A group of French Catholics in Nanterre faced death threats from a group of Muslims as they engaged in a torchlight procession to celebrate the feast of the Immaculate Conception last week.

Around 30 or so Roman Catholics took part in the procession on December 8th in honour of the Virgin Mary and were verbally attacked by a group of around a dozen people who threatened to kill the parishioners and the clergy.

Jean-Marc Sertillange, a deacon of the parish which held the procession, said that the parishioners undergo the profession on the feast of the Immaculate Conception every year and told the newspaper, Le Figaro, that the Catholic group were called “kuffars”, the Arabic word for infidels.

“But shortly after 7 pm, and while we had advanced only a few hundred yards, a band of strangers on the way attacked us verbally at the time of the first prayer station,” Sertillanger said. He claimed one of the men said, “Wallah on the Qu’ran I’m going to slit your throat” towards the priest leading the procession.

Police, who had been present at the start of the procession, approached the Catholics again and the attackers are said to have fled after seeing the officers. The organisers then led the procession back to the parish church, choosing not to make new prayer stations after the incident.

The prosecutor of Nanterre confirmed on Sunday that an active investigation into the incident was underway, while French Interior Minister Gérald Darmanin commented on the attack, saying: “Freedom of worship must be able to be exercised with complete serenity in our country. Support for the Catholics of France.”

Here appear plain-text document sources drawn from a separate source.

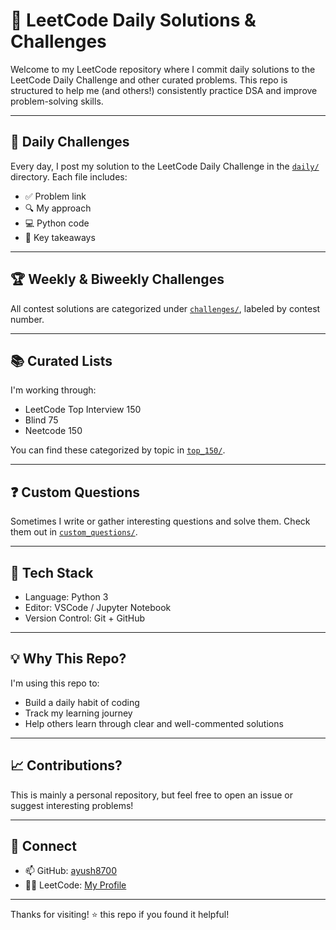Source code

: # 🧠 LeetCode Daily Solutions & Challenges

Welcome to my LeetCode repository where I commit daily solutions to the LeetCode Daily Challenge and other curated problems. This repo is structured to help me (and others!) consistently practice DSA and improve problem-solving skills.

---

## 📅 Daily Challenges

Every day, I post my solution to the LeetCode Daily Challenge in the [`daily/`](./daily/) directory. Each file includes:
- ✅ Problem link
- 🔍 My approach
- 💻 Python code
- 🧠 Key takeaways

---

## 🏆 Weekly & Biweekly Challenges

All contest solutions are categorized under [`challenges/`](./challenges/), labeled by contest number.

---

## 📚 Curated Lists

I'm working through:
- LeetCode Top Interview 150
- Blind 75
- Neetcode 150

You can find these categorized by topic in [`top_150/`](./top_150/).

---

## ❓ Custom Questions

Sometimes I write or gather interesting questions and solve them. Check them out in [`custom_questions/`](./custom_questions/).

---

## 🧰 Tech Stack

- Language: Python 3
- Editor: VSCode / Jupyter Notebook
- Version Control: Git + GitHub

---

## 💡 Why This Repo?

I'm using this repo to:
- Build a daily habit of coding
- Track my learning journey
- Help others learn through clear and well-commented solutions

---

## 📈 Contributions?

This is mainly a personal repository, but feel free to open an issue or suggest interesting problems!

---

## 🔗 Connect

- 📫 GitHub: [ayush8700](https://github.com/ayush8700)
- 🧑‍💻 LeetCode: [My Profile](https://leetcode.com/u/goelayush228/)

---

Thanks for visiting! ⭐️ this repo if you found it helpful!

The attack on the procession comes after far-left Antifa extremists in Paris attacked a similar procession in June that commemorated Catholic martyrs murdered during the 1871 Paris commune.

Monsignor Denis Jachiet, Auxiliary Bishop of Paris, said the Antifa extremists violently attacked the procession, which also included participants who were children.

“They clearly wanted to fight it out. They were Antifa,” he said and added: “They snatched the banners from our hands, knocked down the French remembrance flag, which they trampled on, punched the parishioners. They threw garbage cans, bottles, even wire fences at us.”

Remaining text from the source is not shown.